◆ **Activity**: For each entry below, copy the text exactly and leave out any picture.

START Task material

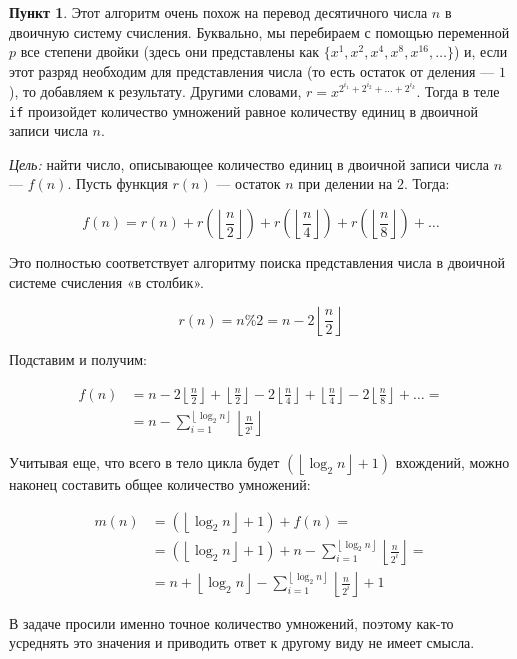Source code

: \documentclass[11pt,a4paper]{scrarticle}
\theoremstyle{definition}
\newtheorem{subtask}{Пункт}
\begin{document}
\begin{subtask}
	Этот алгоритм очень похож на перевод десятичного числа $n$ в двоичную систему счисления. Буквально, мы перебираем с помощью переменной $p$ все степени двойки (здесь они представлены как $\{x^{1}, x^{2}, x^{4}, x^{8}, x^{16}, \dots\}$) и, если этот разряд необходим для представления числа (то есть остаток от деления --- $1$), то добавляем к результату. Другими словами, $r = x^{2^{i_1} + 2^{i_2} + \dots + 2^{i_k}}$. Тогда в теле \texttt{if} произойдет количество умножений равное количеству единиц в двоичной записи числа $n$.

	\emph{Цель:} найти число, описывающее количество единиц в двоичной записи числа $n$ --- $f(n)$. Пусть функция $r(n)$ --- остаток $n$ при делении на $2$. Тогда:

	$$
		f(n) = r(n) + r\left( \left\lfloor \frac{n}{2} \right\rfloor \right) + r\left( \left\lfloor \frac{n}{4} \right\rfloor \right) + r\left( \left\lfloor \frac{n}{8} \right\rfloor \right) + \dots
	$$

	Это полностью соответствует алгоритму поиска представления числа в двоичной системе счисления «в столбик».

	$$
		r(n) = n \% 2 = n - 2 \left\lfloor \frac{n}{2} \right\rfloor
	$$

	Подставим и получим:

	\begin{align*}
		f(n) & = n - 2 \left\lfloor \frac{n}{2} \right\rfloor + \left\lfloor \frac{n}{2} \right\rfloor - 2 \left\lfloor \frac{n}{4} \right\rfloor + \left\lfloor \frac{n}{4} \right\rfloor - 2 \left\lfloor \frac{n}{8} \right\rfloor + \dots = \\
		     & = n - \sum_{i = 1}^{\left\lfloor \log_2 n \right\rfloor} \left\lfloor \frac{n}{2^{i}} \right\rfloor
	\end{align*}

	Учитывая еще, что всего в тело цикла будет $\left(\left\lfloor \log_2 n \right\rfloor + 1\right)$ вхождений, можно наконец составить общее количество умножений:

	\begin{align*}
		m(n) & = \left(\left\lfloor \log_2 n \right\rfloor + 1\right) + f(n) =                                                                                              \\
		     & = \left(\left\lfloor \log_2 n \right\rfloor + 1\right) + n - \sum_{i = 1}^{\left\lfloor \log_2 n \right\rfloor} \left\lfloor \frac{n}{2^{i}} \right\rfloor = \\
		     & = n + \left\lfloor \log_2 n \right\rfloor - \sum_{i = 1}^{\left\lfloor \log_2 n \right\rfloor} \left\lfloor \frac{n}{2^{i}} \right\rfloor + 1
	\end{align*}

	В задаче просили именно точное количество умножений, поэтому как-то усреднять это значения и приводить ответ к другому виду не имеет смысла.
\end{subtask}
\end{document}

END Task material

◆ **Output of the task**:
Source code

: \documentclass[11pt,a4paper]{scrarticle}
\theoremstyle{definition}
\newtheorem{subtask}{Пункт}
\begin{document}
\begin{subtask}
	Этот алгоритм очень похож на перевод десятичного числа $n$ в двоичную систему счисления. Буквально, мы перебираем с помощью переменной $p$ все степени двойки (здесь они представлены как $\{x^{1}, x^{2}, x^{4}, x^{8}, x^{16}, \dots\}$) и, если этот разряд необходим для представления числа (то есть остаток от деления --- $1$), то добавляем к результату. Другими словами, $r = x^{2^{i_1} + 2^{i_2} + \dots + 2^{i_k}}$. Тогда в теле \texttt{if} произойдет количество умножений равное количеству единиц в двоичной записи числа $n$.

	\emph{Цель:} найти число, описывающее количество единиц в двоичной записи числа $n$ --- $f(n)$. Пусть функция $r(n)$ --- остаток $n$ при делении на $2$. Тогда:

	$$
		f(n) = r(n) + r\left( \left\lfloor \frac{n}{2} \right\rfloor \right) + r\left( \left\lfloor \frac{n}{4} \right\rfloor \right) + r\left( \left\lfloor \frac{n}{8} \right\rfloor \right) + \dots
	$$

	Это полностью соответствует алгоритму поиска представления числа в двоичной системе счисления «в столбик».

	$$
		r(n) = n \% 2 = n - 2 \left\lfloor \frac{n}{2} \right\rfloor
	$$

	Подставим и получим:

	\begin{align*}
		f(n) & = n - 2 \left\lfloor \frac{n}{2} \right\rfloor + \left\lfloor \frac{n}{2} \right\rfloor - 2 \left\lfloor \frac{n}{4} \right\rfloor + \left\lfloor \frac{n}{4} \right\rfloor - 2 \left\lfloor \frac{n}{8} \right\rfloor + \dots = \\
		     & = n - \sum_{i = 1}^{\left\lfloor \log_2 n \right\rfloor} \left\lfloor \frac{n}{2^{i}} \right\rfloor
	\end{align*}

	Учитывая еще, что всего в тело цикла будет $\left(\left\lfloor \log_2 n \right\rfloor + 1\right)$ вхождений, можно наконец составить общее количество умножений:

	\begin{align*}
		m(n) & = \left(\left\lfloor \log_2 n \right\rfloor + 1\right) + f(n) =                                                                                              \\
		     & = \left(\left\lfloor \log_2 n \right\rfloor + 1\right) + n - \sum_{i = 1}^{\left\lfloor \log_2 n \right\rfloor} \left\lfloor \frac{n}{2^{i}} \right\rfloor = \\
		     & = n + \left\lfloor \log_2 n \right\rfloor - \sum_{i = 1}^{\left\lfloor \log_2 n \right\rfloor} \left\lfloor \frac{n}{2^{i}} \right\rfloor + 1
	\end{align*}

	В задаче просили именно точное количество умножений, поэтому как-то усреднять это значения и приводить ответ к другому виду не имеет смысла.
\end{subtask}
\end{document}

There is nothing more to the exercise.